Michael Kolbenschlag/ Redaktion
„Heil dir im Siegerkranz“
Nach der Gründung des Deutschen Reichs 1871 wurde das Lied „Heil dir im Siegerkranz“ zur inoffiziellen Nationalhymne – dem Kaiser gewidmet, mit identitätsstiftender Funktion. Doch nicht überall fand das Lied positiven Anklang.

Das Lied "Heil dir im Siegerkranz" geht auf ein Lied zu Ehren des dänischen Königs Christian VII. zurück. Es war ursprünglich eine preußische Volkshymne, ein patriotisches Lied, das zu Ehren Preußens gesungen wurde und die Bande des Volkes zum preußischen Kaiser kräftigen sollte.
Ein Lied zur Gründung des Deutschen Reichs 1871
Nach der Reichsgründung 1871 wurde das Lied zur inoffiziellen Nationalhymne. Es wurde insbesondere im Rahmen von festlichen Anlässen gesungen. Der Text wurde auf die Melodie der englischen Hymne "God saves the Queen/ King" verfasst.
Einigen Bundesstaaten des Kaiserreichs wurden im Zuge der Reichsgründung so genannte "Reservatrechte", also Sonderrechte, zugesichert, so den Königreichen Bayern, Sachsen und Württemberg. Die Reservatrechte spielten in den betroffenen Bundesstatten eine große Rolle als Zeichen staatlicher Eigenständigkeit. Nach der Garantie von Sonderrechten fiel es diesen Staaten psychologisch leichter, dem von Preußen dominierten Reich beizutreten.
Zwar lässt sich von einer preußischen Reichsgründung sprechen, auch von einem preußisch geprägten Reich, dieses Reich hatte jedoch einen föderativen, beinahe staatenbündlerischen Charakter. Keinesfalls aber war die Politik des Kaiserreichs a priori nationalistisch geprägt. Etwaiges Nationalpathos wurde durch die ökonomischen Probleme und innenpolitischen Zerwürfnisse der Bismarck-Jahre schnell ausgenüchtert, der Nationalstaatsgedanke wurde im Spannungsfeld der nicht vollumfänglich befriedigten Aspirationen der Nationalbewegung und der distanzierten, mitunter preußenkritischen Haltung der zentralismuskritischen Partikularstaaten zerrieben. Erst die Andeutung einer kolonialistischen, imperialistischen Politik unter Kaiser Wilhelm II. – die Bereitschaft, Weltpolitik zu betreiben – bewirkte eine atmosphärische Veränderung. 1892 bestimmte Wilhelm II. die Nationalflagge, 1897 erhielten die Angehörigen der Armee ein gemeinsames Zugehörigkeitszeichen – und insbesondere die Flottenpolitik stärkte das aufkommende Nationalgefühl noch.
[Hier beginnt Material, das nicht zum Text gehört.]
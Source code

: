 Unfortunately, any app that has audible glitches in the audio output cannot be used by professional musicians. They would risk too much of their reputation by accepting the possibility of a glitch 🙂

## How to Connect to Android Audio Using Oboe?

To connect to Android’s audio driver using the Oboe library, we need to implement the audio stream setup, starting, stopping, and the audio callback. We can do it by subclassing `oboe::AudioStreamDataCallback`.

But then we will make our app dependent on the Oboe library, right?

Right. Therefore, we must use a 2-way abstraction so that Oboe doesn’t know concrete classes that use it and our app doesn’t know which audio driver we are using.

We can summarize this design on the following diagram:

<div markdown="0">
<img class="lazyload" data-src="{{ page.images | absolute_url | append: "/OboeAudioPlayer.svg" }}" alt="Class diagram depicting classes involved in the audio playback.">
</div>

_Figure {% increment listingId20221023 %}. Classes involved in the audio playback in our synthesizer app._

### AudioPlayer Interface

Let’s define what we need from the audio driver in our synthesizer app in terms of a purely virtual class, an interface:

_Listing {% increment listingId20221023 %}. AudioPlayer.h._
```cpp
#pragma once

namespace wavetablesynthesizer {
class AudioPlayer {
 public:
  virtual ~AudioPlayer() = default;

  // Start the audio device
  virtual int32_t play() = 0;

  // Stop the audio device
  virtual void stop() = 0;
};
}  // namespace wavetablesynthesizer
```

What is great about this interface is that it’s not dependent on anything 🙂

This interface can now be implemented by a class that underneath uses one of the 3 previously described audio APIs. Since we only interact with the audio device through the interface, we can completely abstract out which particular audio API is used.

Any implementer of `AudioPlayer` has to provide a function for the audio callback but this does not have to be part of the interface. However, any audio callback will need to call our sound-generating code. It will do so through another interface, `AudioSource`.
Was sagt das Lied über das Kaiserreich aus?
"Heil dir im Siegerkranz" wurde zwar die inoffizielle Nationalhymne des neu gegründeten Staates, doch nicht überall fand das Lied positiven Anklang. Die Identitätsprobleme des Kaiserreichs spiegeln sich darin, dass viele Teilstaaten des Reiches dem Lied kritisch gegenüberstanden. In vielen Staaten entstanden bald Umdichtungen des Lieds. Die Melodie wurde beibehalten, der Text allerdings verändert.
Die verschiendenen Liedvariationen verdeutlichen im Kern die Identitätskonflikte und -konkurrenzen im Kaiserreich. Michael Kolbenschlag zeigt mit seinem Unterrichtsvorschlag, wie die Lieder als Bestandteil eines multiperspektivischen Quellenarrangements im Unterricht zum Einsatz kommen können. Mittels Analyse der Liedvariationen können sich die Lernenden in einem induktiven, quellenbasierten Zugriff die Zusammenhänge der Identitätsprobleme im Kaiserreich selbst erarbeiten.
Falls Lernende die Frage stellen, weshalb die inoffizielle Nationalhymne des Kaiserreichs in der Melodie der englischen Nationalhymne gesungen wird, kann auf die Entstehungsgeschichte des Liedes verwiesen werden: Die Urfassung des Liedes stammt vom Schriftsteller Heinrich Harries; 1790 verfasste dieser ein „Lied für den dänischen Untertan, an seines Königs Geburtstag zu singen in der Melodie des englischen Volksliedes God save George the King.“ 1793 wurde das Lied auf den preußischen König Friedrich Wilhelm II. umgedichtet, wobei die feierliche, den patriotischen Gedanken musikalisch untermalende Melodie beibehalten wurde. Die Melodie war im 19. Jahrhundert weit verbreitet und wurde aufgrund der verschiedenen Liedversionen nicht allein mit der englischen Nation verknüpft. Die Melodie-Anleihe führte schließlich doch aber dazu, dass die Könige bald neue Hymnen favorisierten.